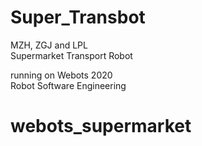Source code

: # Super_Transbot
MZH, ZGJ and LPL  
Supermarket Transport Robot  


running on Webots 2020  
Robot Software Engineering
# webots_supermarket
* * * *
Set down all of the material word for word, but keep each picture out.

Source code

: # Super_Transbot
MZH, ZGJ and LPL  
Supermarket Transport Robot  


running on Webots 2020  
Robot Software Engineering
# webots_supermarket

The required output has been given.